Experiments demonstrate that running the trained network in a multi-stage fashion yields visual quality improvements in the generated images. The image output by each stage appears to refine the details of the image produced by the previous stage, indicating that the latent embedding acts as a useful guide to the generation process.

Quality improvements (as measured by FID) are achieved even when comparing to baselines at comparable inference cost (in FLOPs), as shown in Table 4.

缺点

Figure 4 suggests that beyond a two-stage system (one unconditional and one conditional generation pass), there is minimal benefit to subsequent conditional generation stages; stage 2 and stage 3 FID scores seem nearly identical.

Linear probing scores (Table 2) suggest that the LEM is learning only a limited semantic representation. For example, a pre-trained contrastive encoder would score much better on ImageNet linear probing.

I am concerned about the novelty of the contribution. The overall idea appears quite similar to cascaded diffusion [Ho et al., Cascaded Diffusion Models for High Fidelity Image Generation, JMLR 2022], which is not cited. The difference seems to hinge on whether conditioning information is an image or a lower-dimensional embedding of an image.

问题

How stable are second and subsequent generation stage results given conditioning input? It might be useful to visualize the variance of second- or third-stage generated samples given the same conditioning information and different noise inputs.

What is being learned by the LEM? High-level semantics, patch/texture characteristics? Given how close subsequent stage outputs appear to the first stage, the latter seems more likely. If that is the case, why not just use the previously generated image itself as conditioning?

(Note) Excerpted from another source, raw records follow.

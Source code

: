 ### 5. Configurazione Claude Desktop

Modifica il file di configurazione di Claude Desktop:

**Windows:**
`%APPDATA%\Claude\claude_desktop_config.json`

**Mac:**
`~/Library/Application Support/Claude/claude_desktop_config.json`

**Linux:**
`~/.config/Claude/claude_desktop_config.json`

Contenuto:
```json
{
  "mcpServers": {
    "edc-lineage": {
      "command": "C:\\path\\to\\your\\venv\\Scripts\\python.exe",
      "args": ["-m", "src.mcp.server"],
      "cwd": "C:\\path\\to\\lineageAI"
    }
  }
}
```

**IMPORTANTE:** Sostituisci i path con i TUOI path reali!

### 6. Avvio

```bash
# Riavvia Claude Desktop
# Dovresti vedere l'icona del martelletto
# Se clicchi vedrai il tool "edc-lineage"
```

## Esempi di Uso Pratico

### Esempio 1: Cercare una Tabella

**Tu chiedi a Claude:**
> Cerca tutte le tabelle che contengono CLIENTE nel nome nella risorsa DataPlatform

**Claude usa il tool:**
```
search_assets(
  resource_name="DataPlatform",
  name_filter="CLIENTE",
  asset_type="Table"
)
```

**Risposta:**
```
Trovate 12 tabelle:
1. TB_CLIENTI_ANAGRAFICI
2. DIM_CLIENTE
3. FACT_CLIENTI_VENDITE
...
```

In fact, an alternative baseline system might be one that uses image-based conditioning for refinement via diffusion. Instead of taking a latent embedding as conditioning, such systems simply take an entire image as conditioning (alongside a noisy input). Examples of prior work using such designs include diffusion-based super-resolution approaches (e.g., cascaded diffusion); the paper's task would be a special case where the goal is not to increase resolution, but simply denoise again at the same resolution. How essential is the LEM as compared to direct image-based conditioning?

撤稿通知

2024-11-15

Although I have decided to withdraw my submission, I would still like to formally express my concerns regarding the biased reviews we received. Reviewers 4PHv, CEae, and pGzE clearly did not thoroughly read our paper, as many of the questions they raised have already been hightlighted and addressed within the paper.